EXERCISE OBJECTIVE:
After reading the lines below, count those that contain "loans" and give the count alone.

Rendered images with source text
────────────────────

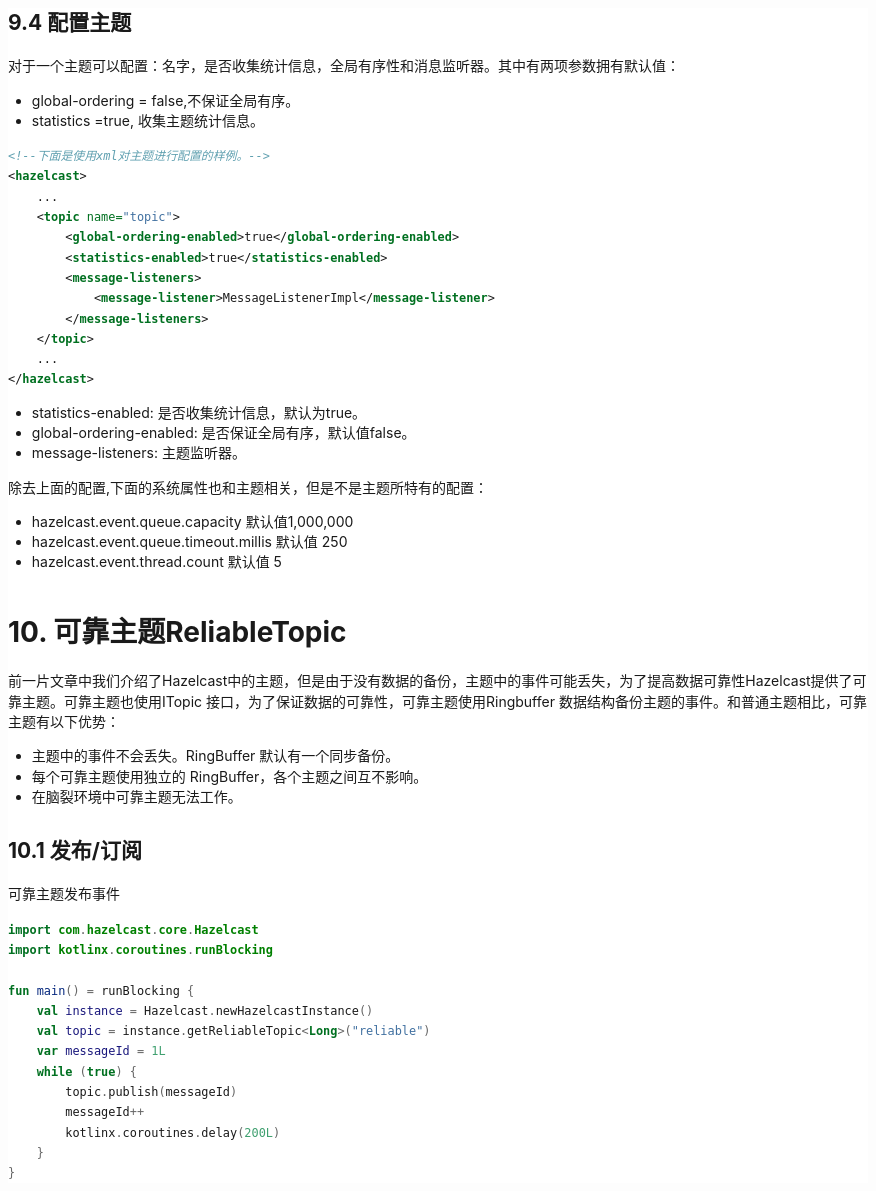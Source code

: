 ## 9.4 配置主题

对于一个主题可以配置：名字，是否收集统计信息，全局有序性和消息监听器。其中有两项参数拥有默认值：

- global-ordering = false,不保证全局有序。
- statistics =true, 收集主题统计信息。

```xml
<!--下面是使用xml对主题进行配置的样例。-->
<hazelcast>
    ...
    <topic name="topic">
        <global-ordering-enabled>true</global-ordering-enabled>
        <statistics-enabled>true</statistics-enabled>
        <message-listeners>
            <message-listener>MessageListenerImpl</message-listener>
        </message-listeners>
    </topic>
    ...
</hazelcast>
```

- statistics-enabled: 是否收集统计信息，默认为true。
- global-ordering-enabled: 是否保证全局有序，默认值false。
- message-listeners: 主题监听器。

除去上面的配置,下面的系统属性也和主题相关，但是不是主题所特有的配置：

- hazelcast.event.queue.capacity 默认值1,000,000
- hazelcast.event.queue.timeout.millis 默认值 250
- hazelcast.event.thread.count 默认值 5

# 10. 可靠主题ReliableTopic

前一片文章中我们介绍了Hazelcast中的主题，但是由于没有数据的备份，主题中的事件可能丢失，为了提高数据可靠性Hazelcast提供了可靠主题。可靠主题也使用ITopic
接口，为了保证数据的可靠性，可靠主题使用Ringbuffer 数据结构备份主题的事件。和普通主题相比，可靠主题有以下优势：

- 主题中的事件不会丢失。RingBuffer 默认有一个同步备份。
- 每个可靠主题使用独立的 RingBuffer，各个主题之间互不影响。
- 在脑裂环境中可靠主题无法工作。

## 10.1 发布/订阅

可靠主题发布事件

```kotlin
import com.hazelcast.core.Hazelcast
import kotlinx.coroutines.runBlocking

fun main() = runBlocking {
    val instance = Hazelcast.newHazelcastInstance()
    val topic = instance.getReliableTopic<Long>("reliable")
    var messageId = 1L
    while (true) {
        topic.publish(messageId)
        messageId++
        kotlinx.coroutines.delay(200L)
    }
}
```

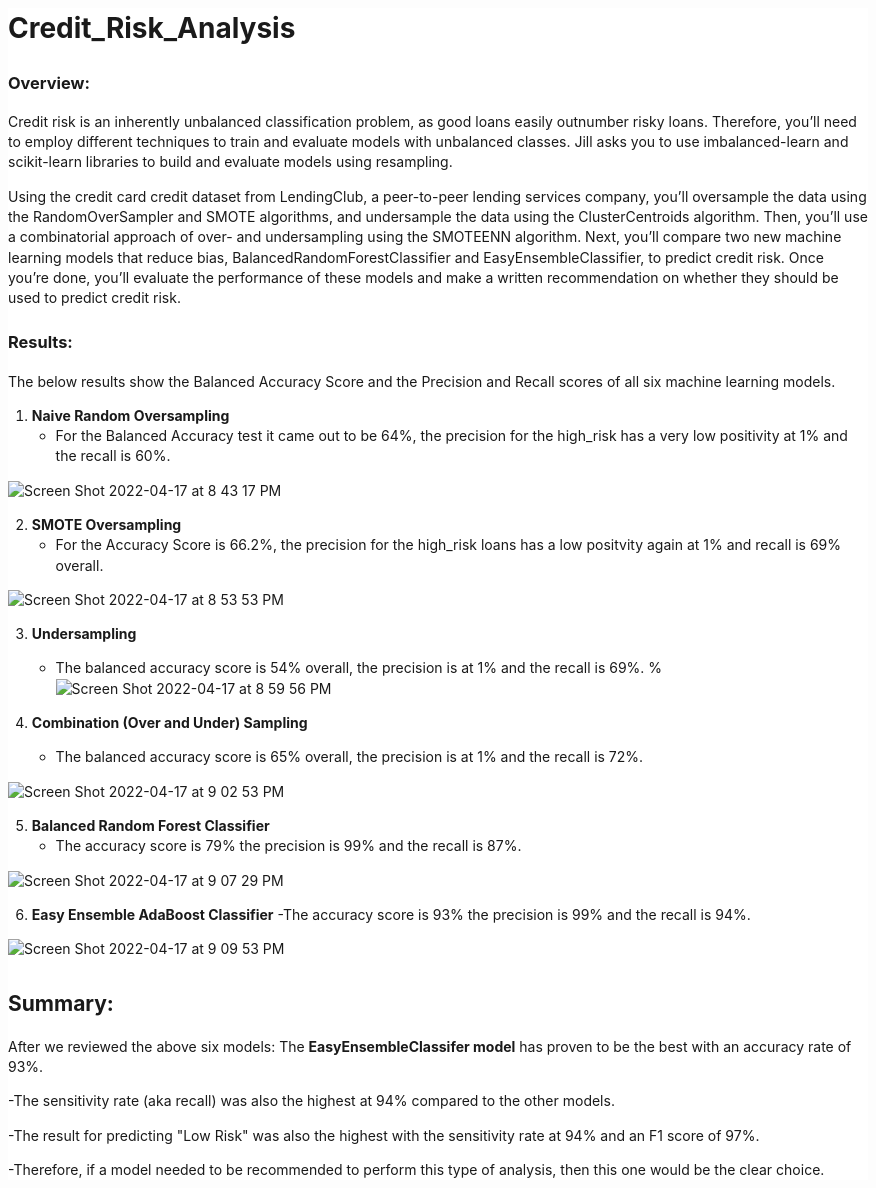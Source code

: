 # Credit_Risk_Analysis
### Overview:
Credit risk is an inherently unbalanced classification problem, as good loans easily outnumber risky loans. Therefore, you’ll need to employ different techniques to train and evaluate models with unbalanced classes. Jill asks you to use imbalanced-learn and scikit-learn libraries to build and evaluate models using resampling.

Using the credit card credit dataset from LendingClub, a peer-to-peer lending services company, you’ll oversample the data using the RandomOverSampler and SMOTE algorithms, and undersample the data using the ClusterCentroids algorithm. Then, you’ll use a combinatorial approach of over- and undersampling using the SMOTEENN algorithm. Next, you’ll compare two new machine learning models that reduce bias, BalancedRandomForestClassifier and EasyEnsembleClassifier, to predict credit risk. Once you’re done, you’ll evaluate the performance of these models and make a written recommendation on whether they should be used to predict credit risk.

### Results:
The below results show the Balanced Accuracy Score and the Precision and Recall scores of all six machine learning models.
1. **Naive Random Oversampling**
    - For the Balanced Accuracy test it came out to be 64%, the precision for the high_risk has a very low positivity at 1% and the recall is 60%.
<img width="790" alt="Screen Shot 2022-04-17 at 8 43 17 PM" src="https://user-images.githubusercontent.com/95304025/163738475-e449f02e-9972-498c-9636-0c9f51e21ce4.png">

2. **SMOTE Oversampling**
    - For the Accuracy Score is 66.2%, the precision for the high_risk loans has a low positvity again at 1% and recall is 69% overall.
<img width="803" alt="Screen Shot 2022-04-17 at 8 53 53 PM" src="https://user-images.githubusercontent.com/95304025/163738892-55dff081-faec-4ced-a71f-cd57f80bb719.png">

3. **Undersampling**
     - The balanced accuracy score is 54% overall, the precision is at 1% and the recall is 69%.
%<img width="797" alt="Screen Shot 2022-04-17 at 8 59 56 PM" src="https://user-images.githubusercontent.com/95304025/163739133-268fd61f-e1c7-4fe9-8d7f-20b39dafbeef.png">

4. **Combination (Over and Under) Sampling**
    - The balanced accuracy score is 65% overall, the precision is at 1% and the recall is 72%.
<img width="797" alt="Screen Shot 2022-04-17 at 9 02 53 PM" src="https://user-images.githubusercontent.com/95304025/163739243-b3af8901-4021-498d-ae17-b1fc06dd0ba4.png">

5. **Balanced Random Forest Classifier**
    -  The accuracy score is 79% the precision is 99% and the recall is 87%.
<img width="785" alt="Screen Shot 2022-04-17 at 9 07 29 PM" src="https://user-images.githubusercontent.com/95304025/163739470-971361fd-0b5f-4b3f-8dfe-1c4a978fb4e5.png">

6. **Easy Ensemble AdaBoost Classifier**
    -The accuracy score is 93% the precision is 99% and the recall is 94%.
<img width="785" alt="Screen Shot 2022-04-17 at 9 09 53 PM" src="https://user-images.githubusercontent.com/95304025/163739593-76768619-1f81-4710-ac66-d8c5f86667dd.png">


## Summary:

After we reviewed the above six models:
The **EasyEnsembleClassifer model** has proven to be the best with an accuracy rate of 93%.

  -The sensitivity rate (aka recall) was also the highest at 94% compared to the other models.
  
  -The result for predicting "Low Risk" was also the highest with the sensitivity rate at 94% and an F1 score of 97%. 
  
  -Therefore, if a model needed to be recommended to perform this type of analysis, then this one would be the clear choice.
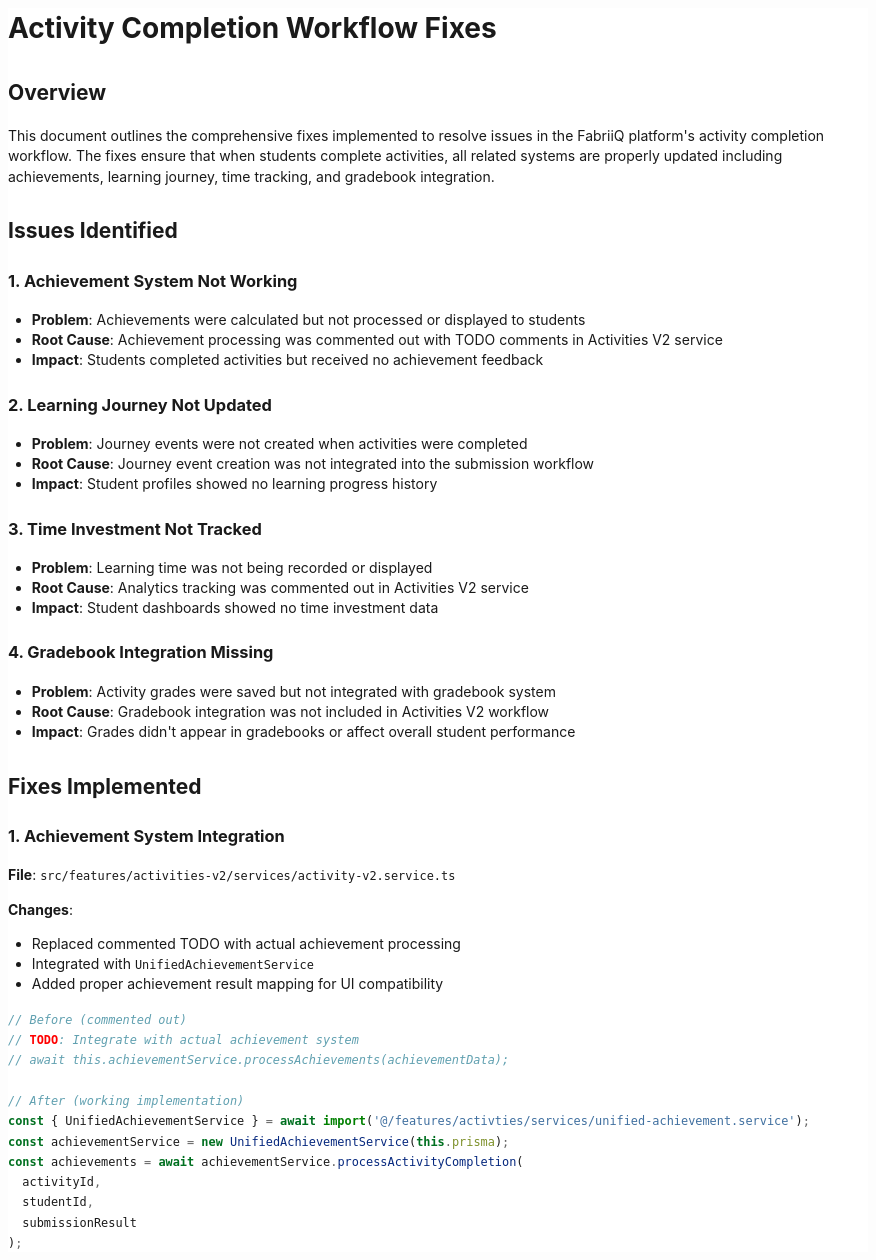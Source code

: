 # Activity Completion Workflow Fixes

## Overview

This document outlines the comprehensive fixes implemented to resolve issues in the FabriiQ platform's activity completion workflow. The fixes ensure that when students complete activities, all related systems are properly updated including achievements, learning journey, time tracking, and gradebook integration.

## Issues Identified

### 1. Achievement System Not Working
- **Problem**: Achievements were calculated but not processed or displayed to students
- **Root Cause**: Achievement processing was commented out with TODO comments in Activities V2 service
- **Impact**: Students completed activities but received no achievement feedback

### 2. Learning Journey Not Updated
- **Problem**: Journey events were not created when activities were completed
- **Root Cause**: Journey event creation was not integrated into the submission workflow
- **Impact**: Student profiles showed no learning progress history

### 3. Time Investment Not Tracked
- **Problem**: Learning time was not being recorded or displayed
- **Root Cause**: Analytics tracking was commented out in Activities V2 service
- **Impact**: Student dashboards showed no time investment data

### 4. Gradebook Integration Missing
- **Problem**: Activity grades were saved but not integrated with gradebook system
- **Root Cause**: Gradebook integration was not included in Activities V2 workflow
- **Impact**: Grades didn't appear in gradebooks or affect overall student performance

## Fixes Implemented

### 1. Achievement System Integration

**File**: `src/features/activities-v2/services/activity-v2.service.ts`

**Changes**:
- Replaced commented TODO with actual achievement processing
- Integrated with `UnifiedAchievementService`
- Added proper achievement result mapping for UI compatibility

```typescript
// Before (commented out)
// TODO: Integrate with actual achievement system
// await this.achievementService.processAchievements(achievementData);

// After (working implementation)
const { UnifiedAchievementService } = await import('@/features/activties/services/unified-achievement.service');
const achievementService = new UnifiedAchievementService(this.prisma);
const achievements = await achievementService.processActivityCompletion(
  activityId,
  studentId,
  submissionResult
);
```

────────────────────

TASK ANSWER:
2